*** DATA FOR THIS EXERCISE
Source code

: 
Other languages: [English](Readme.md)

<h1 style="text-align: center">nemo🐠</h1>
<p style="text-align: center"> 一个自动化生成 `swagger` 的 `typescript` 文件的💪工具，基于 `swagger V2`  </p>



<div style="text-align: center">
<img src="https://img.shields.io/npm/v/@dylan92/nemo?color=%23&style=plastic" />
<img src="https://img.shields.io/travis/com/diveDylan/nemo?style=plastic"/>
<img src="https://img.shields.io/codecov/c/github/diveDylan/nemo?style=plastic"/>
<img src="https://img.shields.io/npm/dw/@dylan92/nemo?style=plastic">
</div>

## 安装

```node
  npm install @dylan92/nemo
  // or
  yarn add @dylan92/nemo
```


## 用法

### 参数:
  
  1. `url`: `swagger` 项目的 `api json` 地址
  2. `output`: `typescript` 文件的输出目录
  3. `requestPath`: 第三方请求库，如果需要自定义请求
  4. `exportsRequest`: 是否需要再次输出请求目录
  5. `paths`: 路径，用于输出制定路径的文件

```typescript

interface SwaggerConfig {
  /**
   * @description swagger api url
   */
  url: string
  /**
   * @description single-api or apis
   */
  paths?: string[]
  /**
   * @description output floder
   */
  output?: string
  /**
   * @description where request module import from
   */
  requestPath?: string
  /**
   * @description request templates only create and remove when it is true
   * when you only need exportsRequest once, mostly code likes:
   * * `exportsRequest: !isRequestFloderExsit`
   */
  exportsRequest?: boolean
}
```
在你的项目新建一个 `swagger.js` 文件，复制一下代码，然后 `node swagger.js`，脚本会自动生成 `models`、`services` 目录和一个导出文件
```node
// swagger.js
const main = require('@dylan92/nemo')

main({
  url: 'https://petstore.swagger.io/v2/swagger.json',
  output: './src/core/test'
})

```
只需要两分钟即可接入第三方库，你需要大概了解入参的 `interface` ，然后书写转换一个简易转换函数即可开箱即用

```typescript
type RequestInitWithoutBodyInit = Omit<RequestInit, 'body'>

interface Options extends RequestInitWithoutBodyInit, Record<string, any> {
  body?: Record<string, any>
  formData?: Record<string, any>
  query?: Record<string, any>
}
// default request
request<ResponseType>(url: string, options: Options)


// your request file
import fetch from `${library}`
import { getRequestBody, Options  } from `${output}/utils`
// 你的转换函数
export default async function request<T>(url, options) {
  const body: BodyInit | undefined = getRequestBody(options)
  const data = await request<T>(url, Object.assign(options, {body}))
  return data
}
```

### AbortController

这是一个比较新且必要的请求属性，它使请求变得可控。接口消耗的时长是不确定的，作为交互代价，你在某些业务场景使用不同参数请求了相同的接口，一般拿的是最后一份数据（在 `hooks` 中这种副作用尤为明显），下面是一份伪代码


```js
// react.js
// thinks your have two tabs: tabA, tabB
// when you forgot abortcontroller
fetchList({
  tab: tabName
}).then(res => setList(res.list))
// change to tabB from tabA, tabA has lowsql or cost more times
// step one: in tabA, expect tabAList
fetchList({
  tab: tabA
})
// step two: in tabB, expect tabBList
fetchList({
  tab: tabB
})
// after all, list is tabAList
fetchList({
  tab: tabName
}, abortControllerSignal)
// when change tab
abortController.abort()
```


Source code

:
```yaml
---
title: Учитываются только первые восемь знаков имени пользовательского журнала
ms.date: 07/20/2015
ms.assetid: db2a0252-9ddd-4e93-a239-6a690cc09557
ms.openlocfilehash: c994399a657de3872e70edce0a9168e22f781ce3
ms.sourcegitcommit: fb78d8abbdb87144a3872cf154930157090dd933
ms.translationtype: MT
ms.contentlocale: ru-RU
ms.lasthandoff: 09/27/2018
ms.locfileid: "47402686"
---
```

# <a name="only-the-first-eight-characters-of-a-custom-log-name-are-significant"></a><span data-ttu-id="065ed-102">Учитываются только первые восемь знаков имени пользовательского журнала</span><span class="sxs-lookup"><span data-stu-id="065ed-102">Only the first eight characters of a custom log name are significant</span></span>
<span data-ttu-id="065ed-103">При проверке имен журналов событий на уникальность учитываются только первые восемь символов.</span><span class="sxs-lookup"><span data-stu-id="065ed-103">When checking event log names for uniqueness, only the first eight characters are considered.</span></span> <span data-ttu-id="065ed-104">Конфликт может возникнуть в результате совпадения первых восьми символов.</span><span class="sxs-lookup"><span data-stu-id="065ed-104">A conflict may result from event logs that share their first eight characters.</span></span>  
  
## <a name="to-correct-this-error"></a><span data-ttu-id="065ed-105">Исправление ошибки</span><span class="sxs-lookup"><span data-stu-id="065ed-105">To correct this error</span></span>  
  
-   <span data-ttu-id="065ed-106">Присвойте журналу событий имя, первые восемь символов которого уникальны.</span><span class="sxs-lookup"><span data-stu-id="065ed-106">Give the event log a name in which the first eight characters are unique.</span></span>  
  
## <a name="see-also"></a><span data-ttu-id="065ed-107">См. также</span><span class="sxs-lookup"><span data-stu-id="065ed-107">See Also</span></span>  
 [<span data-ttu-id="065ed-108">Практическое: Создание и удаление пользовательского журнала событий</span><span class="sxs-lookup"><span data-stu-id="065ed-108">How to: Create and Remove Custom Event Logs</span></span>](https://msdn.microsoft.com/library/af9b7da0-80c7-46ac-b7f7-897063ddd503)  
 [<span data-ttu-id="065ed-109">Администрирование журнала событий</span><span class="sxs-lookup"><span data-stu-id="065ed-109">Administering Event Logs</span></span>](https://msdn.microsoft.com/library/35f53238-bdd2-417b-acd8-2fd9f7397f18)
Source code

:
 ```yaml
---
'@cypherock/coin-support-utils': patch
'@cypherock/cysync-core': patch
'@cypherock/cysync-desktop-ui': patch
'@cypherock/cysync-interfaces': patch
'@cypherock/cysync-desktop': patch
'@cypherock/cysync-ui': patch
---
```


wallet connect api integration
******
Count lines, not occurrences. State how many lines of the entries contain the word "Record", and add nothing.

**RESPONSE TO THE TASK:**
4